Pictures stay out; please output the remaining data exactly.

*Pictures paired with source code*
════════════════

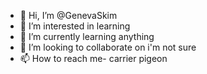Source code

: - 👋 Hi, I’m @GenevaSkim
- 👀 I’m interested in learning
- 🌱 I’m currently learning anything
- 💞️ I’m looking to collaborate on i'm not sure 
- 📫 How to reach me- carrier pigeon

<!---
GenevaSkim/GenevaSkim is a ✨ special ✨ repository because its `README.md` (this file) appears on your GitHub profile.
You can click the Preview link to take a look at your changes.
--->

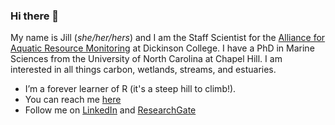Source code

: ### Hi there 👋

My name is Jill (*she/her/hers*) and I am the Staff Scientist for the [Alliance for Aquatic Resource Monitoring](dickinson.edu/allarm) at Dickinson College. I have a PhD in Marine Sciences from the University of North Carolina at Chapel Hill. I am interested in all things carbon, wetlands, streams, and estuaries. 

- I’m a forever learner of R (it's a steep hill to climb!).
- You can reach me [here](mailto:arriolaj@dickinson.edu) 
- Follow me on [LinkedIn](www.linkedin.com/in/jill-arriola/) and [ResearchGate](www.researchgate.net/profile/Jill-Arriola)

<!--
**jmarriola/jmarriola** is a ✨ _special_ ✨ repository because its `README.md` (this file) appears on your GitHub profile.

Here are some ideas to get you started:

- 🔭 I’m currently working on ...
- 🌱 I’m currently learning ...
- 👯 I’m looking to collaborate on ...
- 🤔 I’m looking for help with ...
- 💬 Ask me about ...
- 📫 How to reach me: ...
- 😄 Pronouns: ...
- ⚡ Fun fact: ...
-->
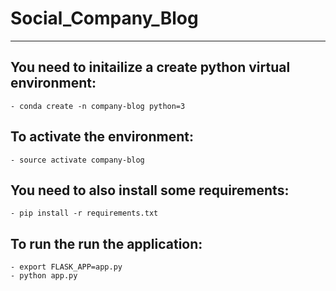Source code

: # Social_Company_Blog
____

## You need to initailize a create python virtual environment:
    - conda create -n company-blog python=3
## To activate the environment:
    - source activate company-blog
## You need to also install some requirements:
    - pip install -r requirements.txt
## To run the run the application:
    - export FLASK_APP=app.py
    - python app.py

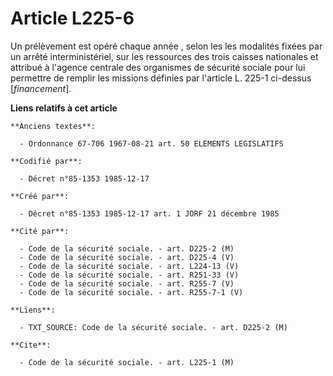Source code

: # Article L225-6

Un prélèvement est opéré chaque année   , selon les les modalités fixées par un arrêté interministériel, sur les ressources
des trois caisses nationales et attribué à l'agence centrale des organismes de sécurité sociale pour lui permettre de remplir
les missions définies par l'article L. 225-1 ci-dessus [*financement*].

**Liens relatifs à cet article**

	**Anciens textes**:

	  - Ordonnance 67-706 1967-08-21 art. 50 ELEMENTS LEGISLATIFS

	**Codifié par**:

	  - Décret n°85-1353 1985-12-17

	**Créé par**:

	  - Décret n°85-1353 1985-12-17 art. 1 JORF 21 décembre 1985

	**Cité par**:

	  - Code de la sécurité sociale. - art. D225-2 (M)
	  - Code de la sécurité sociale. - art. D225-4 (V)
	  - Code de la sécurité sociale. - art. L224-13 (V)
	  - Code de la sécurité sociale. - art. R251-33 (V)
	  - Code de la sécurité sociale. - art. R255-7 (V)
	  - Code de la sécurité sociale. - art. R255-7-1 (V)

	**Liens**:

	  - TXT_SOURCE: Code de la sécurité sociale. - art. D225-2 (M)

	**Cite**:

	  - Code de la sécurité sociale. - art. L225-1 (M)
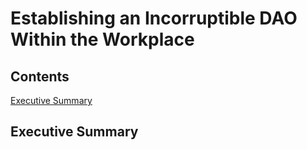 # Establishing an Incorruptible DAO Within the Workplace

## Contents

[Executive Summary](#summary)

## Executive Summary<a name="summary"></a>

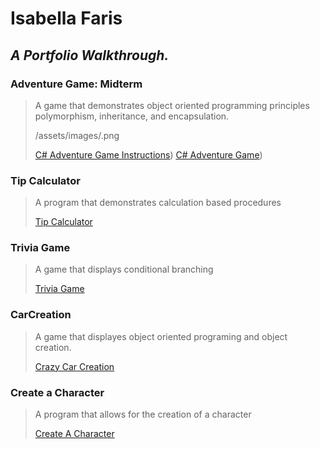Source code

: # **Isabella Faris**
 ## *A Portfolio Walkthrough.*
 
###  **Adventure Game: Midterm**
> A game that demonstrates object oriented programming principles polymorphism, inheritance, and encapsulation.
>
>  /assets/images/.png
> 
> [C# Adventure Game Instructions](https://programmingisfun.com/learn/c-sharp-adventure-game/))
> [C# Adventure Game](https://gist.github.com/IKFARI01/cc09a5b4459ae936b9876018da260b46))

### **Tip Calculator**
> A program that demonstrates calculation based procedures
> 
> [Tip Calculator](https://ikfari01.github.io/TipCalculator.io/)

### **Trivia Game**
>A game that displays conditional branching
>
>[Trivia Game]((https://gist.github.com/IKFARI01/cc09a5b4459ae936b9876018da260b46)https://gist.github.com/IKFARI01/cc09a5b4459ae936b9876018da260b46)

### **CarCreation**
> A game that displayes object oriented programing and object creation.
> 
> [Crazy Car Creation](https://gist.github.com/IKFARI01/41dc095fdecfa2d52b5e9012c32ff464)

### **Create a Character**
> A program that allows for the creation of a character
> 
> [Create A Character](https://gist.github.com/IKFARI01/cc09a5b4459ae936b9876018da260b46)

════════════════

*YOUR RESPONSE*
Source code

: - 👋 Hi, I’m @GenevaSkim
- 👀 I’m interested in learning
- 🌱 I’m currently learning anything
- 💞️ I’m looking to collaborate on i'm not sure 
- 📫 How to reach me- carrier pigeon

<!---
GenevaSkim/GenevaSkim is a ✨ special ✨ repository because its `README.md` (this file) appears on your GitHub profile.
You can click the Preview link to take a look at your changes.
--->

Source code

: ### Hi there 👋

My name is Jill (*she/her/hers*) and I am the Staff Scientist for the [Alliance for Aquatic Resource Monitoring](dickinson.edu/allarm) at Dickinson College. I have a PhD in Marine Sciences from the University of North Carolina at Chapel Hill. I am interested in all things carbon, wetlands, streams, and estuaries. 

- I’m a forever learner of R (it's a steep hill to climb!).
- You can reach me [here](mailto:arriolaj@dickinson.edu) 
- Follow me on [LinkedIn](www.linkedin.com/in/jill-arriola/) and [ResearchGate](www.researchgate.net/profile/Jill-Arriola)

<!--
**jmarriola/jmarriola** is a ✨ _special_ ✨ repository because its `README.md` (this file) appears on your GitHub profile.

Here are some ideas to get you started:

- 🔭 I’m currently working on ...
- 🌱 I’m currently learning ...
- 👯 I’m looking to collaborate on ...
- 🤔 I’m looking for help with ...
- 💬 Ask me about ...
- 📫 How to reach me: ...
- 😄 Pronouns: ...
- ⚡ Fun fact: ...
-->
Source code

: # Social_Company_Blog
____

## You need to initailize a create python virtual environment:
    - conda create -n company-blog python=3
## To activate the environment:
    - source activate company-blog
## You need to also install some requirements:
    - pip install -r requirements.txt
## To run the run the application:
    - export FLASK_APP=app.py
    - python app.py

Source code

: # Article L225-6

Un prélèvement est opéré chaque année   , selon les les modalités fixées par un arrêté interministériel, sur les ressources
des trois caisses nationales et attribué à l'agence centrale des organismes de sécurité sociale pour lui permettre de remplir
les missions définies par l'article L. 225-1 ci-dessus [*financement*].

**Liens relatifs à cet article**

	**Anciens textes**:

	  - Ordonnance 67-706 1967-08-21 art. 50 ELEMENTS LEGISLATIFS

	**Codifié par**:

	  - Décret n°85-1353 1985-12-17

	**Créé par**:

	  - Décret n°85-1353 1985-12-17 art. 1 JORF 21 décembre 1985

	**Cité par**:

	  - Code de la sécurité sociale. - art. D225-2 (M)
	  - Code de la sécurité sociale. - art. D225-4 (V)
	  - Code de la sécurité sociale. - art. L224-13 (V)
	  - Code de la sécurité sociale. - art. R251-33 (V)
	  - Code de la sécurité sociale. - art. R255-7 (V)
	  - Code de la sécurité sociale. - art. R255-7-1 (V)

	**Liens**:

	  - TXT_SOURCE: Code de la sécurité sociale. - art. D225-2 (M)

	**Cite**:

	  - Code de la sécurité sociale. - art. L225-1 (M)
 # Establishing an Incorruptible DAO Within the Workplace

## Contents

[Executive Summary](#summary)

## Executive Summary<a name="summary"></a>

Source code

: # **Isabella Faris**
 ## *A Portfolio Walkthrough.*
 
###  **Adventure Game: Midterm**
> A game that demonstrates object oriented programming principles polymorphism, inheritance, and encapsulation.
>
>  /assets/images/.png
> 
> [C# Adventure Game Instructions](https://programmingisfun.com/learn/c-sharp-adventure-game/))
> [C# Adventure Game](https://gist.github.com/IKFARI01/cc09a5b4459ae936b9876018da260b46))

### **Tip Calculator**
> A program that demonstrates calculation based procedures
> 
> [Tip Calculator](https://ikfari01.github.io/TipCalculator.io/)

### **Trivia Game**
>A game that displays conditional branching
>
>[Trivia Game]((https://gist.github.com/IKFARI01/cc09a5b4459ae936b9876018da260b46)https://gist.github.com/IKFARI01/cc09a5b4459ae936b9876018da260b46)

### **CarCreation**
> A game that displayes object oriented programing and object creation.
> 
> [Crazy Car Creation](https://gist.github.com/IKFARI01/41dc095fdecfa2d52b5e9012c32ff464)

### **Create a Character**
> A program that allows for the creation of a character
> 
> [Create A Character](https://gist.github.com/IKFARI01/cc09a5b4459ae936b9876018da260b46)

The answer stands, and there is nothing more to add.